Module src.representation_learning.train_cl

Classes

class Trainer (config)
Expand source code
class Trainer(object):
    """
    Trainer class to manage the training, validation, and model saving process.
    Uses WandB for experiment tracking and logging.

    Attributes:
        main_config (dict): Configuration dictionary containing training settings.
        best_pred (float): Best validation loss observed during training.
        best_epoch (int): Epoch at which the best validation loss occurred.
        model (torch.nn.Module): The neural network model to be trained.
        optimizer (torch.optim.Optimizer): Optimizer for training.
        scheduler (torch.optim.lr_scheduler): Learning rate scheduler.
        train_loader (DataLoader): DataLoader for the training set.
        val_loader (DataLoader): DataLoader for the validation set.

    Methods:
        run_training(): Executes the entire training pipeline.
        build_dataset(config): Loads the training and validation data.
        build_optimizer(config): Sets up the optimizer based on configuration.
        build_scheduler(config): Configures the learning rate scheduler.
        build_model(config): Instantiates the model to be trained.
        train(config): Trains the model for the specified number of epochs.
        validate(temp): Evaluates the model on the validation dataset.
        save_checkpoint(model, epoch, dir): Saves the model checkpoint.
    """

    def __init__(self, config):
        """
        Initializes the Trainer object.

        Parameters:
            config (dict): Configuration dictionary with model and training parameters.
        """
        self.main_config = config

    def run_training(self):
        """
        Runs the complete training process including dataset loading, model initialization,
        optimizer configuration, scheduler setup, and model training.
        """
        with wandb.init():
            # Set random seed for reproducibility
            if self.main_config['random_seed'] is not None:
                np.random.seed(self.main_config['random_seed'])
                torch.manual_seed(self.main_config['random_seed'])
                torch.cuda.manual_seed(self.main_config['random_seed'])

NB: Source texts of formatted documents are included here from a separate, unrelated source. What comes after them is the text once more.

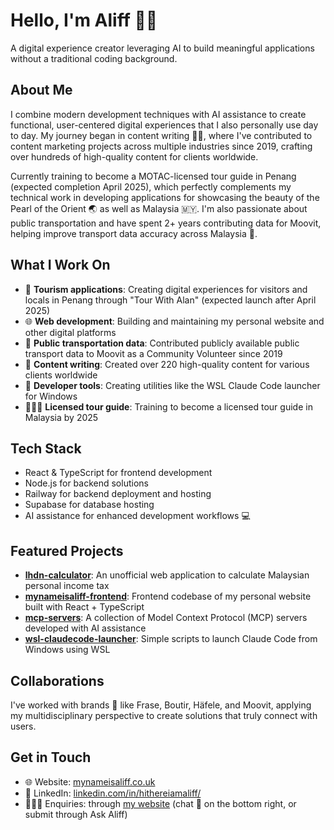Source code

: # Hello, I'm Aliff 👋🏻

A digital experience creator leveraging AI to build meaningful applications without a traditional coding background.

## About Me

I combine modern development techniques with AI assistance to create functional, user-centered digital experiences that I also personally use day to day. My journey began in content writing ✍🏻, where I've contributed to content marketing projects across multiple industries since 2019, crafting over hundreds of high-quality content for clients worldwide.

Currently training to become a MOTAC-licensed tour guide in Penang (expected completion April 2025), which perfectly complements my technical work in developing applications for showcasing the beauty of the Pearl of the Orient 🌏 as well as Malaysia 🇲🇾. I'm also passionate about public transportation and have spent 2+ years contributing data for Moovit, helping improve transport data accuracy across Malaysia 🚌.

## What I Work On

- 🧳 **Tourism applications**: Creating digital experiences for visitors and locals in Penang through "Tour With Alan" (expected launch after April 2025)
- 🌐 **Web development**: Building and maintaining my personal website and other digital platforms
- 🚌 **Public transportation data**: Contributed publicly available public transport data to Moovit as a Community Volunteer since 2019
- 📝 **Content writing**: Created over 220 high-quality content for various clients worldwide
- 🔧 **Developer tools**: Creating utilities like the WSL Claude Code launcher for Windows
- 🙋🏻‍♂️ **Licensed tour guide**: Training to become a licensed tour guide in Malaysia by 2025

## Tech Stack

- React & TypeScript for frontend development
- Node.js for backend solutions
- Railway for backend deployment and hosting
- Supabase for database hosting
- AI assistance for enhanced development workflows 💻

## Featured Projects

- **[lhdn-calculator](https://github.com/hithereiamaliff/lhdn-calculator)**: An unofficial web application to calculate Malaysian personal income tax
- **[mynameisaliff-frontend](https://github.com/hithereiamaliff/mynameisaliff-frontend)**: Frontend codebase of my personal website built with React + TypeScript
- **[mcp-servers](https://github.com/hithereiamaliff/mcp-servers)**: A collection of Model Context Protocol (MCP) servers developed with AI assistance
- **[wsl-claudecode-launcher](https://github.com/hithereiamaliff/wsl-claudecode-launcher)**: Simple scripts to launch Claude Code from Windows using WSL

## Collaborations

I've worked with brands 🤝 like Frase, Boutir, Häfele, and Moovit, applying my multidisciplinary perspective to create solutions that truly connect with users.

## Get in Touch

- 🌐 Website: [mynameisaliff.co.uk](https://mynameisaliff.co.uk)
- 📲 LinkedIn: [linkedin.com/in/hithereiamaliff/](https://www.linkedin.com/in/hithereiamaliff/)
- 🙋🏻‍♂️ Enquiries: through [my website](https://mynameisaliff.co.uk) (chat 💬 on the bottom right, or submit through Ask Aliff)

            self.best_pred = np.inf  # Initialize best loss to infinity
            self.best_epoch = 0  # Track the best epoch

            # Build the dataset, model, optimizer, and scheduler
            self.build_dataset(config=wandb.config)
            self.build_model(config=wandb.config)
            self.build_optimizer(config=wandb.config)
            self.build_scheduler(config=wandb.config)

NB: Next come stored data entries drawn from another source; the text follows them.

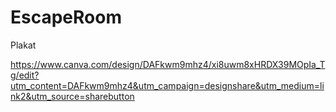 # EscapeRoom

Plakat

https://www.canva.com/design/DAFkwm9mhz4/xi8uwm8xHRDX39MOpIa_Tg/edit?utm_content=DAFkwm9mhz4&utm_campaign=designshare&utm_medium=link2&utm_source=sharebutton
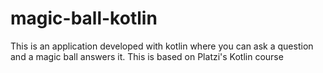 # magic-ball-kotlin
 This is an application developed with kotlin where you can ask a question and a magic ball answers it. This is based on Platzi's Kotlin course
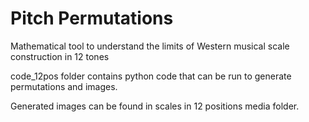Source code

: # Pitch Permutations
Mathematical tool to understand the limits of Western musical scale construction in 12 tones

code_12pos folder contains python code that can be run to generate permutations and images.

Generated images can be found in scales in 12 positions media folder. 
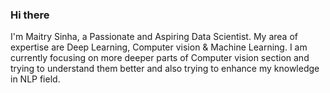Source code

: ### Hi there <img src="https://media.giphy.com/media/EacR87xBJE8wiF94pe/giphy.gif" width="15px">

I'm Maitry Sinha, a Passionate and Aspiring Data Scientist. My area of expertise are Deep Learning, Computer vision & Machine Learning. I am currently focusing on more  deeper parts of Computer vision section and trying to understand them better and also trying to enhance my knowledge in NLP field.

<!--
**MaitrySinha21/MaitrySinha21** is a ✨ _special_ ✨ repository because its `README.md` (this file) appears on your GitHub profile.

Here are some ideas to get you started:

- 🔭 I’m currently working on ...
- 🌱 I’m currently learning ...
- 👯 I’m looking to collaborate on ...
- 🤔 I’m looking for help with ...
- 💬 Ask me about ...
- 📫 How to reach me: ...
- 😄 Pronouns: ...
- ⚡ Fun fact: ...
-->
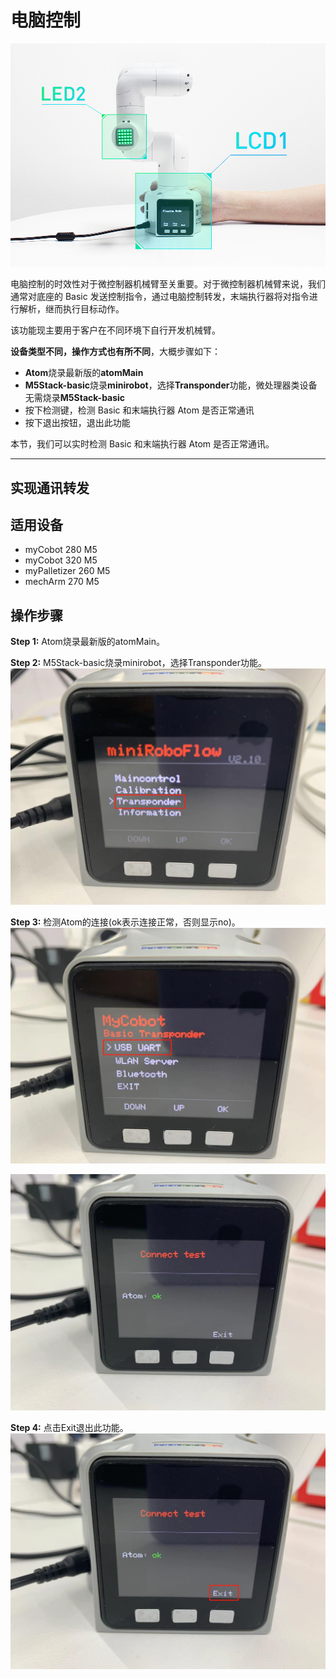 # 电脑控制

![mycobot_led](../../../../resources/3-FunctionsAndApplications/5.3-FirmwareFunctionDescription/control/4.2.3-mycobot_led.png)

电脑控制的时效性对于微控制器机械臂至关重要。对于微控制器机械臂来说，我们通常对底座的 Basic 发送控制指令，通过电脑控制转发，末端执行器将对指令进行解析，继而执行目标动作。

该功能现主要用于客户在不同环境下自行开发机械臂。

**设备类型不同，操作方式也有所不同**，大概步骤如下：

- **Atom**烧录最新版的**atomMain**
- **M5Stack-basic**烧录**minirobot**，选择**Transponder**功能，微处理器类设备无需烧录**M5Stack-basic**
- 按下检测键，检测 Basic 和末端执行器 Atom 是否正常通讯
- 按下退出按钮，退出此功能

本节，我们可以实时检测 Basic 和末端执行器 Atom 是否正常通讯。

---
## 实现通讯转发

## 适用设备
- myCobot 280 M5
- myCobot 320 M5
- myPalletizer 260 M5
- mechArm 270 M5

## 操作步骤
**Step 1:** Atom烧录最新版的atomMain。

**Step 2:** M5Stack-basic烧录minirobot，选择Transponder功能。
![mycobot_led](../../../../resources/3-FunctionsAndApplications/5.3-FirmwareFunctionDescription/control/c1.jpg)

**Step 3:** 检测Atom的连接(ok表示连接正常，否则显示no)。
![mycobot_led](../../../../resources/3-FunctionsAndApplications/5.3-FirmwareFunctionDescription/control/c2.jpg)

![mycobot_led](../../../../resources/3-FunctionsAndApplications/5.3-FirmwareFunctionDescription/control/c3.jpg)

**Step 4:** 点击Exit退出此功能。
![mycobot_led](../../../../resources/3-FunctionsAndApplications/5.3-FirmwareFunctionDescription/control/c4.jpg)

            # Start training
            self.train(config=wandb.config)

    def build_dataset(self, config):
        """
        Builds the training and validation datasets.

        Parameters:
            config (dict): Configuration dictionary from WandB.
        """
        print(config)
        self.train_loader, self.val_loader = get_data_loaders(
            data_path=self.main_config['data_path'],
            batch_size=config.batch_size
        )

    def build_optimizer(self, config):
        """
        Initializes the optimizer based on the configuration.

        Parameters:
            config (dict): Configuration dictionary specifying optimizer type and parameters.
        """
        if config.optimizer == "sgd":
            self.optimizer = torch.optim.SGD(
                params=self.model.parameters(),
                lr=config.lr,
                weight_decay=config.weight_decay,
                momentum=config.momentum
            )
        elif config.optimizer == "adam":
            self.optimizer = torch.optim.Adam(
                params=self.model.parameters(),
                lr=config.max_lr,
                weight_decay=config.weight_decay
            )

    def build_scheduler(self, config):
        """
        Sets up the learning rate scheduler based on the specified type.

        Parameters:
            config (dict): Configuration dictionary with scheduler settings.
        """
        # Scheduler with linear warmup and exponential decay
        if config.scheduler == 'LambdaLR':
            lr_multiplier = config.max_lr / config.base_lr
            self.scheduler = LambdaLR(
                optimizer=self.optimizer,
                lr_lambda=lambda epoch: (
                    ((lr_multiplier - 1) * epoch / config.l_e + 1) 
                    if epoch < config.l_e 
                    else lr_multiplier * (config.l_b ** (epoch - config.l_e))
                )
            )
        elif config.scheduler == "Cyclic":
            self.scheduler = torch.optim.lr_scheduler.CyclicLR(
                optimizer=self.optimizer,
                base_lr=config.base_lr,
                max_lr=config.max_lr,
                step_size_up=72,
                mode='exp_range',
                gamma=0.96,
                scale_mode='cycle',
                cycle_momentum=False
            )

    def build_model(self, config):
        """
        Instantiates the model based on the configuration.

        Parameters:
            config (dict): Configuration dictionary with model parameters.
        """
        self.model = Model(
            in_channels=config.in_channels,
            h_dim=config.h_dim,
            projection_dim=config.projection_dim
        ).to(self.main_config['device'])

    def train(self, config):
        """
        Trains the model for a specified number of epochs.

        Parameters:
            config (dict): Configuration dictionary specifying training parameters.
        """
        for epoch in range(config.epochs):
            self.model.train()
            train_loss = 0
            for batch_idx, (data, _) in enumerate(self.train_loader):
                data = data.to(self.main_config['device'])
                self.optimizer.zero_grad()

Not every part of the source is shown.